2023 brought no breakthrough; instead, Iran reached a dangerous status quo as a de facto threshold nuclear state. Iran’s stockpile of 60% enriched uranium grew to enough (if further enriched) for multiple bombs. In response, U.S. policy in 2023 shifted to a more containment-oriented approach: with formal JCPOA revival off the table, the Biden Administration quietly pursued an informal understanding to prevent escalation. By mid-2023, reports indicated Iran had slowed its 60% enrichment and released some American hostages. In exchange for the hostages, like Obama, Biden allowed the release of $6 billion in frozen Iranian funds. Critics again blasted this arrangement as a “ransom” payment that would incentivize more hostage-taking and inject the regime with cash.
In October 2023, the Iran-backed terrorist group Hamas launched a brutal surprise attack on Israel, triggering a war in Gaza. Tehran publicly cheered the attack (while denying direct involvement). Iran’s proxy Hezbollah also escalated tensions on Israel’s northern border.
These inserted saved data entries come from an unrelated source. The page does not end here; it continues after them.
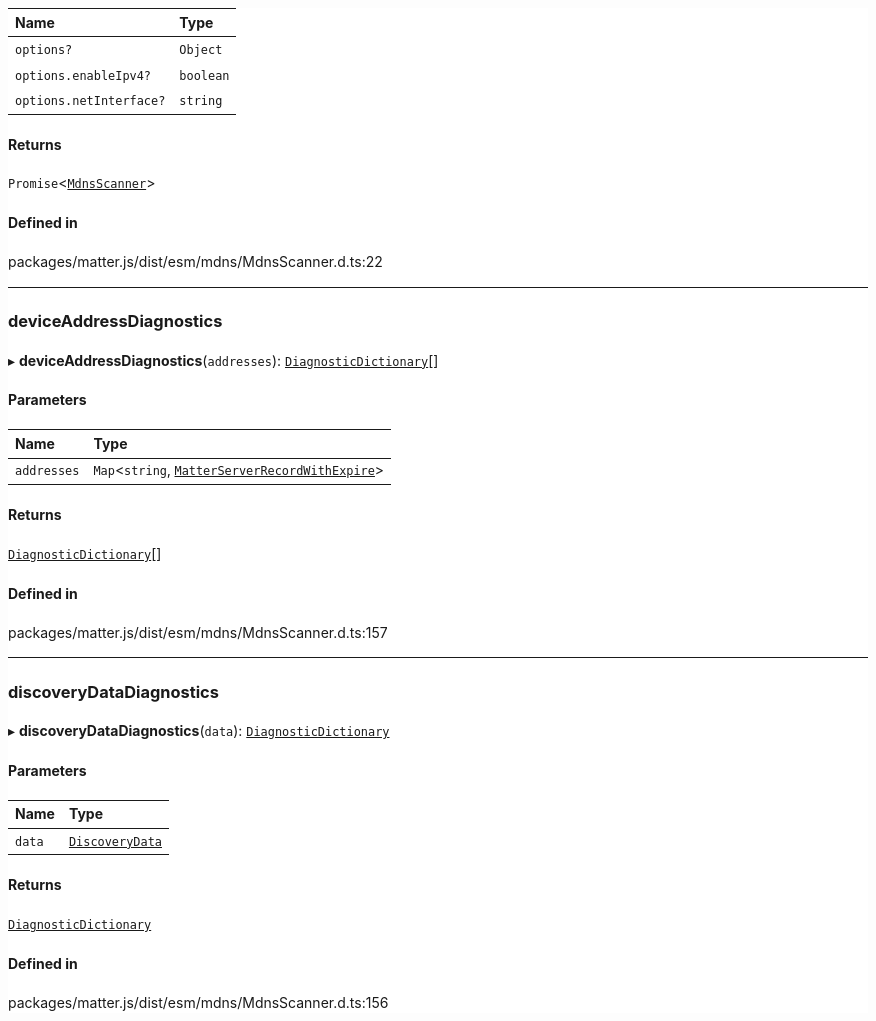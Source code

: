 | Name | Type |
| :------ | :------ |
| `options?` | `Object` |
| `options.enableIpv4?` | `boolean` |
| `options.netInterface?` | `string` |

#### Returns

`Promise`\<[`MdnsScanner`](exports_mdns.MdnsScanner.md)\>

#### Defined in

packages/matter.js/dist/esm/mdns/MdnsScanner.d.ts:22

___

### deviceAddressDiagnostics

▸ **deviceAddressDiagnostics**(`addresses`): [`DiagnosticDictionary`](exports_mdns._internal_.DiagnosticDictionary.md)[]

#### Parameters

| Name | Type |
| :------ | :------ |
| `addresses` | `Map`\<`string`, [`MatterServerRecordWithExpire`](../modules/exports_mdns._internal_.md#matterserverrecordwithexpire)\> |

#### Returns

[`DiagnosticDictionary`](exports_mdns._internal_.DiagnosticDictionary.md)[]

#### Defined in

packages/matter.js/dist/esm/mdns/MdnsScanner.d.ts:157

___

### discoveryDataDiagnostics

▸ **discoveryDataDiagnostics**(`data`): [`DiagnosticDictionary`](exports_mdns._internal_.DiagnosticDictionary.md)

#### Parameters

| Name | Type |
| :------ | :------ |
| `data` | [`DiscoveryData`](../modules/exports_common.md#discoverydata) |

#### Returns

[`DiagnosticDictionary`](exports_mdns._internal_.DiagnosticDictionary.md)

#### Defined in

packages/matter.js/dist/esm/mdns/MdnsScanner.d.ts:156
The U.S. had to surge military assets to the Middle East to deter Iran and its proxies from widening the conflict. Notably, Iran’s newfound oil revenue (thanks to lax sanctions enforcement and high oil prices) enabled it to boost funding to groups like Hamas.
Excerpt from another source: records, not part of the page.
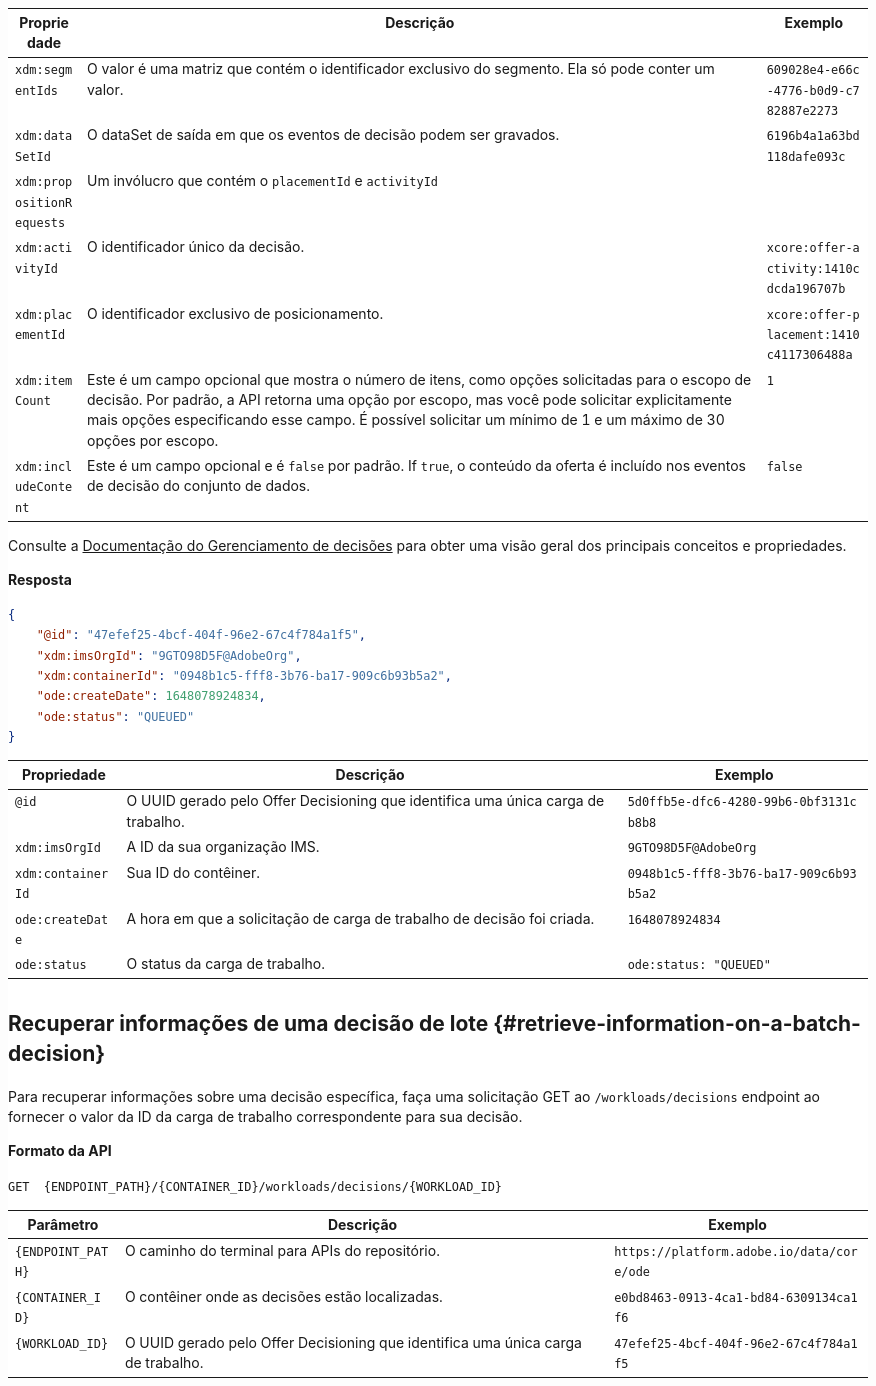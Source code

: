 | Propriedade | Descrição | Exemplo |
| -------- | ----------- | ------- |
| `xdm:segmentIds` | O valor é uma matriz que contém o identificador exclusivo do segmento. Ela só pode conter um valor. | `609028e4-e66c-4776-b0d9-c782887e2273` |
| `xdm:dataSetId` | O dataSet de saída em que os eventos de decisão podem ser gravados. | `6196b4a1a63bd118dafe093c` |
| `xdm:propositionRequests` | Um invólucro que contém o `placementId` e `activityId` |  |
| `xdm:activityId` | O identificador único da decisão. | `xcore:offer-activity:1410cdcda196707b` |
| `xdm:placementId` | O identificador exclusivo de posicionamento. | `xcore:offer-placement:1410c4117306488a` |
| `xdm:itemCount` | Este é um campo opcional que mostra o número de itens, como opções solicitadas para o escopo de decisão. Por padrão, a API retorna uma opção por escopo, mas você pode solicitar explicitamente mais opções especificando esse campo. É possível solicitar um mínimo de 1 e um máximo de 30 opções por escopo. | `1` |
| `xdm:includeContent` | Este é um campo opcional e é `false` por padrão. If `true`, o conteúdo da oferta é incluído nos eventos de decisão do conjunto de dados. | `false` |

Consulte a [Documentação do Gerenciamento de decisões](../../get-started/starting-offer-decisioning.md) para obter uma visão geral dos principais conceitos e propriedades.

**Resposta**

```json
{
    "@id": "47efef25-4bcf-404f-96e2-67c4f784a1f5",
    "xdm:imsOrgId": "9GTO98D5F@AdobeOrg",
    "xdm:containerId": "0948b1c5-fff8-3b76-ba17-909c6b93b5a2",
    "ode:createDate": 1648078924834,
    "ode:status": "QUEUED"
}
```

| Propriedade | Descrição | Exemplo |
| -------- | ----------- | ------- |
| `@id` | O UUID gerado pelo Offer Decisioning que identifica uma única carga de trabalho. | `5d0ffb5e-dfc6-4280-99b6-0bf3131cb8b8` |
| `xdm:imsOrgId` | A ID da sua organização IMS. | `9GTO98D5F@AdobeOrg` |
| `xdm:containerId` | Sua ID do contêiner. | `0948b1c5-fff8-3b76-ba17-909c6b93b5a2` |
| `ode:createDate` | A hora em que a solicitação de carga de trabalho de decisão foi criada. | `1648078924834` |
| `ode:status` | O status da carga de trabalho. | `ode:status: "QUEUED"` |

## Recuperar informações de uma decisão de lote {#retrieve-information-on-a-batch-decision}

Para recuperar informações sobre uma decisão específica, faça uma solicitação GET ao `/workloads/decisions` endpoint ao fornecer o valor da ID da carga de trabalho correspondente para sua decisão.

**Formato da API**

```https
GET  {ENDPOINT_PATH}/{CONTAINER_ID}/workloads/decisions/{WORKLOAD_ID}
```

| Parâmetro | Descrição | Exemplo |
| --------- | ----------- | ------- |
| `{ENDPOINT_PATH}` | O caminho do terminal para APIs do repositório. | `https://platform.adobe.io/data/core/ode` |
| `{CONTAINER_ID}` | O contêiner onde as decisões estão localizadas. | `e0bd8463-0913-4ca1-bd84-6309134ca1f6` |
| `{WORKLOAD_ID}` | O UUID gerado pelo Offer Decisioning que identifica uma única carga de trabalho. | `47efef25-4bcf-404f-96e2-67c4f784a1f5` |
In a blow to U.S. leadership and prestige, China brokered a surprise détente between Iran and Saudi Arabia, with the two restoring diplomatic relations after years of proxy conflict. While regional de-escalation was potentially positive, the fact that Beijing, not Washington, mediated it signaled diminished influence of the U.S. under Biden’s leadership. 2023 closed with no resolution in sight: Iran had not crossed the line into building an actual nuclear weapon, but it had accumulated the capability to do so quickly. The stage was set for a decisive moment ahead—as one analysis warned, “2025 will be a decisive year for Iran’s nuclear program.”
Lessons and the Path Forward
The Democrats' failure to contain Iran has had disastrous consequences. Iranian terror continues to threaten U.S. allies and interests throughout the Middle East. The money that Democrats allowed Iran to access funded nuclear and missile development. The Obama and Biden administrations' approach did not deliver credible diplomatic solutions. The path forward is clear:
Pressure Works, Appeasement Fails: When the U.S. and its allies have applied robust economic and military pressure, Iran’s capability to threaten us diminishes. When sanctions were lifted under the 2015 deal, Iran’s regime nearly tripled its military budget and poured money into missile development and terrorism. The evidence is clear: Rewarding Iran with sanctions relief absent fundamental change only enables its bad behavior.
Credible Deterrence and Military Option: The only language the Tehran regime truly understands is strength. To stop Iran’s nuclear drive, the U.S. must make clear that all options are on the table, including military force.
Tighten and Enforce Sanctions: The conservative position is that no new nuclear deal should be signed unless it truly dismantles Iran’s enrichment program with no sunset clauses. Anything less (like the proposed JCPOA revival, which would still allow Iran to eventually expand its program) is a dangerous mirage.